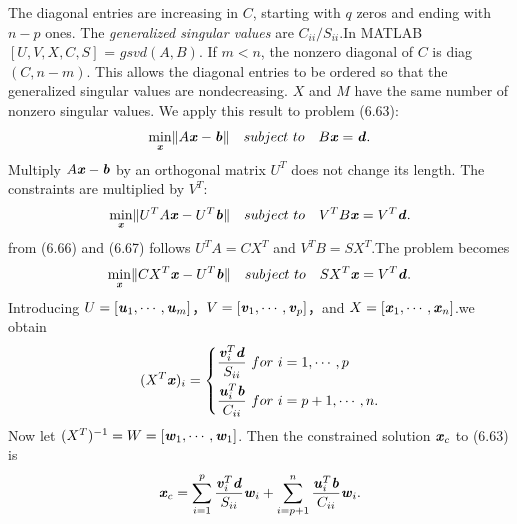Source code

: The diagonal entries are increasing in $C$, starting with $q$ zeros and ending with $n-p$ ones. The \textit{generalized singular values} are $ C_{ii}/S_{ii}$.In MATLAB $[U, V, X, C, S]$ =  $gsvd(A,B)$. If $m<n$, the nonzero diagonal of $C$ is diag$(C, n-m)$. This allows the diagonal entries to be ordered so that the generalized singular values are nondecreasing. $X$ and $M$ have the same number of nonzero singular values. We apply this result to problem (6.63):
\begin{align*}
\min_{\textbf{\textit{x}}} \lVert A\textbf{\textit{x}}-\textbf{\textit{b}} \rVert \quad subject \ to \quad
B\textbf{\textit{x}} = \textbf{\textit{d}}.
\end{align*}
Multiply $ A\textbf{\textit{x}}-\textbf{\textit{b}}$ by an orthogonal matrix $U^{T}$ does not change its length. The constraints are multiplied by $V^{T}$:
\begin{align*}
\min_{\textbf{\textit{x}}} \lVert U^{T}A\textbf{\textit{x}}-U^{T}\textbf{\textit{b}} \rVert \quad subject \ to \quad
V^{T}B\textbf{\textit{x}} = V^{T}\textbf{\textit{d}}.
\end{align*}
from (6.66) and (6.67) follows $U^{T}A = CX^{T} $ and $V^{T}B=SX^{T} $.The problem becomes
\begin{align*}
\min_{\textbf{\textit{x}}} \lVert  CX^{T}\textbf{\textit{x}}-U^{T}\textbf{\textit{b}} \rVert \quad subject \ to \quad
SX^{T}\textbf{\textit{x}} = V^{T}\textbf{\textit{d}}.
\end{align*}
Introducing $U=[\textbf{\textit{u}}_{1},\cdots,\textbf{\textit{u}}_{m}]$，$V=[\textbf{\textit{v}}_{1},\cdots,\textbf{\textit{v}}_{p}]$，and $X=[\textbf{\textit{x}}_{1},\cdots,\textbf{\textit{x}}_{n}]$.we obtain
\begin{align*}
(X^{T}\textbf{\textit{x}})_{i} = 
\left\{
\begin{aligned}
\dfrac{\textbf{\textit{v}}^{T}_{i}\textbf{\textit{d}}}{S_{ii}} \ for \ i&=1,\cdots,p \\
\dfrac{\textbf{\textit{u}}^{T}_{i}\textbf{\textit{b}}}{C_{ii}} \ for \ i&=p+1,\cdots,n. 
\end{aligned}
\right.
\end{align*}
Now let $ (X^{T})^{-1} = W = [\textbf{\textit{w}}_{1},\cdots,\textbf{\textit{w}}_{1}]$. Then the constrained solution $\textbf{\textit{x}}_{c}$ to (6.63) is
\begin{align}
\textbf{\textit{x}}_{c} = 
\sum_{i=1}^p\dfrac{\textbf{\textit{v}}^{T}_{i}\textbf{\textit{d}}}{S_{ii}}\textbf{\textit{w}}_{i} + 
\sum_{i=p+1}^n\dfrac{\textbf{\textit{u}}^{T}_{i}\textbf{\textit{b}}}{C_{ii}}\textbf{\textit{w}}_{i}.
\end{align}
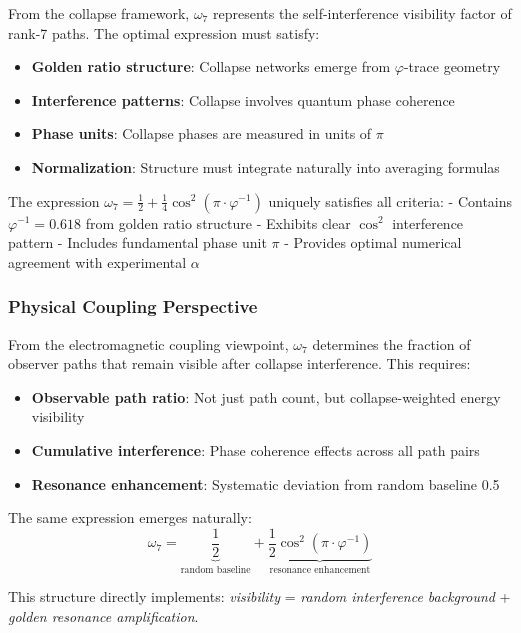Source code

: \documentclass[%
 reprint,
 amsmath,amssymb,
 aps,
 prd,
 10pt,
 nofootinbib,      %
 longbibliography  %
]{revtex4-2}
\theoremstyle{definition}
\theoremstyle{remark}
\begin{document}
From the collapse framework, $\omega_7$ represents the self-interference visibility factor of rank-7 paths. The optimal expression must satisfy:

\begin{itemize}
\item \textbf{Golden ratio structure}: Collapse networks emerge from $\varphi$-trace geometry
\item \textbf{Interference patterns}: Collapse involves quantum phase coherence
\item \textbf{Phase units}: Collapse phases are measured in units of $\pi$
\item \textbf{Normalization}: Structure must integrate naturally into averaging formulas
\end{itemize}

The expression $\omega_7 = \frac{1}{2} + \frac{1}{4}\cos^2(\pi \cdot \varphi^{-1})$ uniquely satisfies all criteria:
- Contains $\varphi^{-1} = 0.618$ from golden ratio structure
- Exhibits clear $\cos^2$ interference pattern
- Includes fundamental phase unit $\pi$
- Provides optimal numerical agreement with experimental $\alpha$

\subsubsection{Physical Coupling Perspective}

From the electromagnetic coupling viewpoint, $\omega_7$ determines the fraction of observer paths that remain visible after collapse interference. This requires:

\begin{itemize}
\item \textbf{Observable path ratio}: Not just path count, but collapse-weighted energy visibility
\item \textbf{Cumulative interference}: Phase coherence effects across all path pairs
\item \textbf{Resonance enhancement}: Systematic deviation from random baseline 0.5
\end{itemize}

The same expression emerges naturally:
\begin{equation}
\omega_7 = \underbrace{\frac{1}{2}}_{\text{random baseline}} + \underbrace{\frac{1}{2} \cos^2(\pi \cdot \varphi^{-1})}_{\text{resonance enhancement}}
\end{equation}

This structure directly implements: \textit{visibility} = \textit{random interference background} + \textit{golden resonance amplification}.
\end{document}

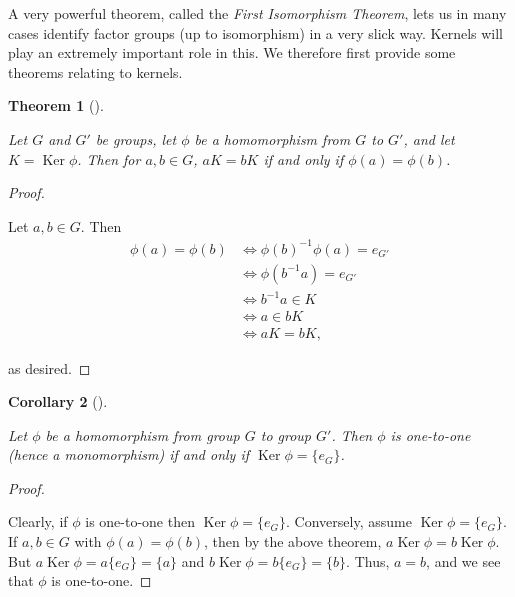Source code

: \documentclass[10pt,]{book}
\theoremstyle{plain}
\newtheorem{theorem}{Theorem}[section]
\newtheorem{corollary}[theorem]{Corollary}
\theoremstyle{definition}
\theoremstyle{definition}
\theoremstyle{definition}
\theoremstyle{definition}
\numberwithin{equation}{section}
\DeclareMathOperator{\Ker}{Ker}
\newcommand{\amp}{ & }
\begin{document}
    A very powerful theorem, called the \emph{First Isomorphism
    Theorem}, lets us in many cases identify factor groups (up to
    isomorphism) in a very slick way. Kernels will play an extremely
    important role in this. We
    therefore first provide some theorems relating to kernels.
\begin{theorem}[{}]\label{kermean}

        Let \(G\) and \(G'\) be groups, let \(\phi\) be a
        homomorphism from \(G\) to \(G'\), and let \(K=\Ker \phi\). Then for
        \(a,b\in G\), \(aK=bK\) if and only if \(\phi(a)=\phi(b)\).
\end{theorem}
\begin{proof}\hypertarget{proof-49}{}

      Let \(a,b\in G\). Then
\begin{align*}
\phi(a)=\phi(b)\amp \Leftrightarrow
        \phi(b)^{-1}\phi(a)=e_{G'}\\
\amp \Leftrightarrow \phi(b^{-1}a)=e_{G'}\\
\amp \Leftrightarrow b^{-1}a\in K\\
\amp \Leftrightarrow a \in bK\\
\amp \Leftrightarrow aK=bK,
\end{align*}

      as desired.
\end{proof}
\begin{corollary}[{}]\label{kerone}

        Let \(\phi\) be a homomorphism from group \(G\) to group
        \(G'\). Then \(\phi\) is one-to-one (hence a monomorphism) if and only
        if \(\Ker \phi=\{e_G\}\).
\end{corollary}
\begin{proof}\hypertarget{proof-50}{}

      Clearly, if \(\phi\) is one-to-one then \(\Ker \phi=\{e_G\}\).
      Conversely, assume \(\Ker \phi=\{e_G\}\). If \(a,b\in G\) with
      \(\phi(a)=\phi(b)\), then by the above theorem, \(a\Ker \phi=b\Ker
      \phi\). But \(a\Ker \phi=a\{e_G\}=\{a\}\) and \(b\Ker
      \phi=b\{e_G\}=\{b\}\). Thus, \(a=b\), and we see that \(\phi\) is
      one-to-one.
\end{proof}
\par
\end{document}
════════════════════
BRIEF: Skip the pictures, then write out every entry exactly.

EXERCISE SOLUTION:
Source code

: The diagonal entries are increasing in $C$, starting with $q$ zeros and ending with $n-p$ ones. The \textit{generalized singular values} are $ C_{ii}/S_{ii}$.In MATLAB $[U, V, X, C, S]$ =  $gsvd(A,B)$. If $m<n$, the nonzero diagonal of $C$ is diag$(C, n-m)$. This allows the diagonal entries to be ordered so that the generalized singular values are nondecreasing. $X$ and $M$ have the same number of nonzero singular values. We apply this result to problem (6.63):
\begin{align*}
\min_{\textbf{\textit{x}}} \lVert A\textbf{\textit{x}}-\textbf{\textit{b}} \rVert \quad subject \ to \quad
B\textbf{\textit{x}} = \textbf{\textit{d}}.
\end{align*}
Multiply $ A\textbf{\textit{x}}-\textbf{\textit{b}}$ by an orthogonal matrix $U^{T}$ does not change its length. The constraints are multiplied by $V^{T}$:
\begin{align*}
\min_{\textbf{\textit{x}}} \lVert U^{T}A\textbf{\textit{x}}-U^{T}\textbf{\textit{b}} \rVert \quad subject \ to \quad
V^{T}B\textbf{\textit{x}} = V^{T}\textbf{\textit{d}}.
\end{align*}
from (6.66) and (6.67) follows $U^{T}A = CX^{T} $ and $V^{T}B=SX^{T} $.The problem becomes
\begin{align*}
\min_{\textbf{\textit{x}}} \lVert  CX^{T}\textbf{\textit{x}}-U^{T}\textbf{\textit{b}} \rVert \quad subject \ to \quad
SX^{T}\textbf{\textit{x}} = V^{T}\textbf{\textit{d}}.
\end{align*}
Introducing $U=[\textbf{\textit{u}}_{1},\cdots,\textbf{\textit{u}}_{m}]$，$V=[\textbf{\textit{v}}_{1},\cdots,\textbf{\textit{v}}_{p}]$，and $X=[\textbf{\textit{x}}_{1},\cdots,\textbf{\textit{x}}_{n}]$.we obtain
\begin{align*}
(X^{T}\textbf{\textit{x}})_{i} = 
\left\{
\begin{aligned}
\dfrac{\textbf{\textit{v}}^{T}_{i}\textbf{\textit{d}}}{S_{ii}} \ for \ i&=1,\cdots,p \\
\dfrac{\textbf{\textit{u}}^{T}_{i}\textbf{\textit{b}}}{C_{ii}} \ for \ i&=p+1,\cdots,n. 
\end{aligned}
\right.
\end{align*}
Now let $ (X^{T})^{-1} = W = [\textbf{\textit{w}}_{1},\cdots,\textbf{\textit{w}}_{1}]$. Then the constrained solution $\textbf{\textit{x}}_{c}$ to (6.63) is
\begin{align}
\textbf{\textit{x}}_{c} = 
\sum_{i=1}^p\dfrac{\textbf{\textit{v}}^{T}_{i}\textbf{\textit{d}}}{S_{ii}}\textbf{\textit{w}}_{i} + 
\sum_{i=p+1}^n\dfrac{\textbf{\textit{u}}^{T}_{i}\textbf{\textit{b}}}{C_{ii}}\textbf{\textit{w}}_{i}.
\end{align}
Source code

: \documentclass[%
 reprint,
 amsmath,amssymb,
 aps,
 prd,
 10pt,
 nofootinbib,      %
 longbibliography  %
]{revtex4-2}
\theoremstyle{definition}
\theoremstyle{remark}
\begin{document}
From the collapse framework, $\omega_7$ represents the self-interference visibility factor of rank-7 paths. The optimal expression must satisfy:

\begin{itemize}
\item \textbf{Golden ratio structure}: Collapse networks emerge from $\varphi$-trace geometry
\item \textbf{Interference patterns}: Collapse involves quantum phase coherence
\item \textbf{Phase units}: Collapse phases are measured in units of $\pi$
\item \textbf{Normalization}: Structure must integrate naturally into averaging formulas
\end{itemize}

The expression $\omega_7 = \frac{1}{2} + \frac{1}{4}\cos^2(\pi \cdot \varphi^{-1})$ uniquely satisfies all criteria:
- Contains $\varphi^{-1} = 0.618$ from golden ratio structure
- Exhibits clear $\cos^2$ interference pattern
- Includes fundamental phase unit $\pi$
- Provides optimal numerical agreement with experimental $\alpha$

\subsubsection{Physical Coupling Perspective}

From the electromagnetic coupling viewpoint, $\omega_7$ determines the fraction of observer paths that remain visible after collapse interference. This requires:

\begin{itemize}
\item \textbf{Observable path ratio}: Not just path count, but collapse-weighted energy visibility
\item \textbf{Cumulative interference}: Phase coherence effects across all path pairs
\item \textbf{Resonance enhancement}: Systematic deviation from random baseline 0.5
\end{itemize}

The same expression emerges naturally:
\begin{equation}
\omega_7 = \underbrace{\frac{1}{2}}_{\text{random baseline}} + \underbrace{\frac{1}{2} \cos^2(\pi \cdot \varphi^{-1})}_{\text{resonance enhancement}}
\end{equation}

This structure directly implements: \textit{visibility} = \textit{random interference background} + \textit{golden resonance amplification}.
\end{document}

Source code

: \documentclass[10pt,]{book}
\theoremstyle{plain}
\newtheorem{theorem}{Theorem}[section]
\newtheorem{corollary}[theorem]{Corollary}
\theoremstyle{definition}
\theoremstyle{definition}
\theoremstyle{definition}
\theoremstyle{definition}
\numberwithin{equation}{section}
\DeclareMathOperator{\Ker}{Ker}
\newcommand{\amp}{ & }
\begin{document}
    A very powerful theorem, called the \emph{First Isomorphism
    Theorem}, lets us in many cases identify factor groups (up to
    isomorphism) in a very slick way. Kernels will play an extremely
    important role in this. We
    therefore first provide some theorems relating to kernels.
\begin{theorem}[{}]\label{kermean}

        Let \(G\) and \(G'\) be groups, let \(\phi\) be a
        homomorphism from \(G\) to \(G'\), and let \(K=\Ker \phi\). Then for
        \(a,b\in G\), \(aK=bK\) if and only if \(\phi(a)=\phi(b)\).
\end{theorem}
\begin{proof}\hypertarget{proof-49}{}

      Let \(a,b\in G\). Then
\begin{align*}
\phi(a)=\phi(b)\amp \Leftrightarrow
        \phi(b)^{-1}\phi(a)=e_{G'}\\
\amp \Leftrightarrow \phi(b^{-1}a)=e_{G'}\\
\amp \Leftrightarrow b^{-1}a\in K\\
\amp \Leftrightarrow a \in bK\\
\amp \Leftrightarrow aK=bK,
\end{align*}

      as desired.
\end{proof}
\begin{corollary}[{}]\label{kerone}

        Let \(\phi\) be a homomorphism from group \(G\) to group
        \(G'\). Then \(\phi\) is one-to-one (hence a monomorphism) if and only
        if \(\Ker \phi=\{e_G\}\).
\end{corollary}
\begin{proof}\hypertarget{proof-50}{}

      Clearly, if \(\phi\) is one-to-one then \(\Ker \phi=\{e_G\}\).
      Conversely, assume \(\Ker \phi=\{e_G\}\). If \(a,b\in G\) with
      \(\phi(a)=\phi(b)\), then by the above theorem, \(a\Ker \phi=b\Ker
      \phi\). But \(a\Ker \phi=a\{e_G\}=\{a\}\) and \(b\Ker
      \phi=b\{e_G\}=\{b\}\). Thus, \(a=b\), and we see that \(\phi\) is
      one-to-one.
\end{proof}
\par
\end{document}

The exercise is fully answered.